*** Opening Given information ***
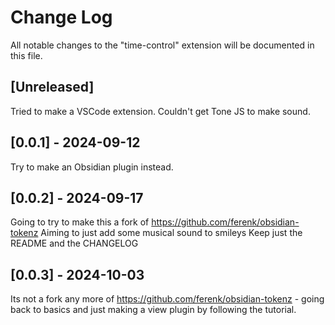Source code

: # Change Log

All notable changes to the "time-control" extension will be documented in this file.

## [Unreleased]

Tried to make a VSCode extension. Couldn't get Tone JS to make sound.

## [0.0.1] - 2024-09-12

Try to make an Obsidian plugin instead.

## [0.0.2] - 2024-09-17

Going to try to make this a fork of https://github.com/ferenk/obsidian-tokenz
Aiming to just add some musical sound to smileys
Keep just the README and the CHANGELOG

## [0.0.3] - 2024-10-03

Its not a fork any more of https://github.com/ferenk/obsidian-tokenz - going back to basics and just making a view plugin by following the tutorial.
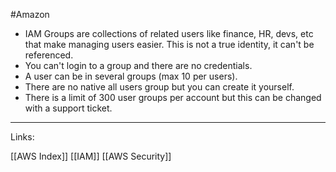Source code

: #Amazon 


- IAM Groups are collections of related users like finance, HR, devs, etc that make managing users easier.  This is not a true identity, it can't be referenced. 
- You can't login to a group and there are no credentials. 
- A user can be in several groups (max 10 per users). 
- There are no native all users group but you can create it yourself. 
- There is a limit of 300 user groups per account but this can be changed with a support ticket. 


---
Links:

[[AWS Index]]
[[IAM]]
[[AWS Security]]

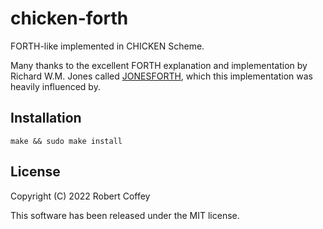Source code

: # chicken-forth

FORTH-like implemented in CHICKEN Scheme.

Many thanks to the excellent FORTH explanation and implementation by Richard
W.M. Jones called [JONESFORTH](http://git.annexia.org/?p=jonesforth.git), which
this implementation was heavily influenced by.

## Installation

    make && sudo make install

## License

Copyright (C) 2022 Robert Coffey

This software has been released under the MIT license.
*** Closing Given information ***
*** Opening Given information ***
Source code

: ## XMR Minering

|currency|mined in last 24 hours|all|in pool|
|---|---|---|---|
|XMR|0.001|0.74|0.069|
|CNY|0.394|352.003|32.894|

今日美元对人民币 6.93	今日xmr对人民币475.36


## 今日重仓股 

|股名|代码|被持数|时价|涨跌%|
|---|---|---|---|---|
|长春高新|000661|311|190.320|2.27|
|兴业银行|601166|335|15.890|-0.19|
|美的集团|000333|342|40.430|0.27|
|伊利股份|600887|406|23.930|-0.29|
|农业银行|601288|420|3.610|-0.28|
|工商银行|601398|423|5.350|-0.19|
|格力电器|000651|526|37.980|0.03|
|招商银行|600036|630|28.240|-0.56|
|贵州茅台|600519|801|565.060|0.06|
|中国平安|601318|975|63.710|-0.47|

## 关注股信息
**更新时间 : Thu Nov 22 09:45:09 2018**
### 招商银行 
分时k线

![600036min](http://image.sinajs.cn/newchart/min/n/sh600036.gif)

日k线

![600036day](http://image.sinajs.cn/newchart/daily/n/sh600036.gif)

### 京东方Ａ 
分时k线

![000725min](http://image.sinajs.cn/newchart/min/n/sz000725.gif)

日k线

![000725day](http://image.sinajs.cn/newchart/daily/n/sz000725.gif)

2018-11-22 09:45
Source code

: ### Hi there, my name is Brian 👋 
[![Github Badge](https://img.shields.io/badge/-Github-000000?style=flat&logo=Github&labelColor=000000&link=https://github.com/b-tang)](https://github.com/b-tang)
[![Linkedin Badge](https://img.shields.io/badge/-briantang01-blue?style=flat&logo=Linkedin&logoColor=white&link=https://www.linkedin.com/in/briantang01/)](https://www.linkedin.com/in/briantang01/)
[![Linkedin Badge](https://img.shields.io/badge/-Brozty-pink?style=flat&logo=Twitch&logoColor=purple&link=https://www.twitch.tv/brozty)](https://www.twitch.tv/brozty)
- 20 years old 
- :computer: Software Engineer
*** Closing Given information ***
Assignment:
Look above for the line that contains "this implementation was". Starting there, transcribe every line exactly until you have copied the line that contains "This software has".

Problem solution:
this implementation was heavily influenced by.

## Installation

    make && sudo make install

## License

Copyright (C) 2022 Robert Coffey

This software has been released under the MIT license.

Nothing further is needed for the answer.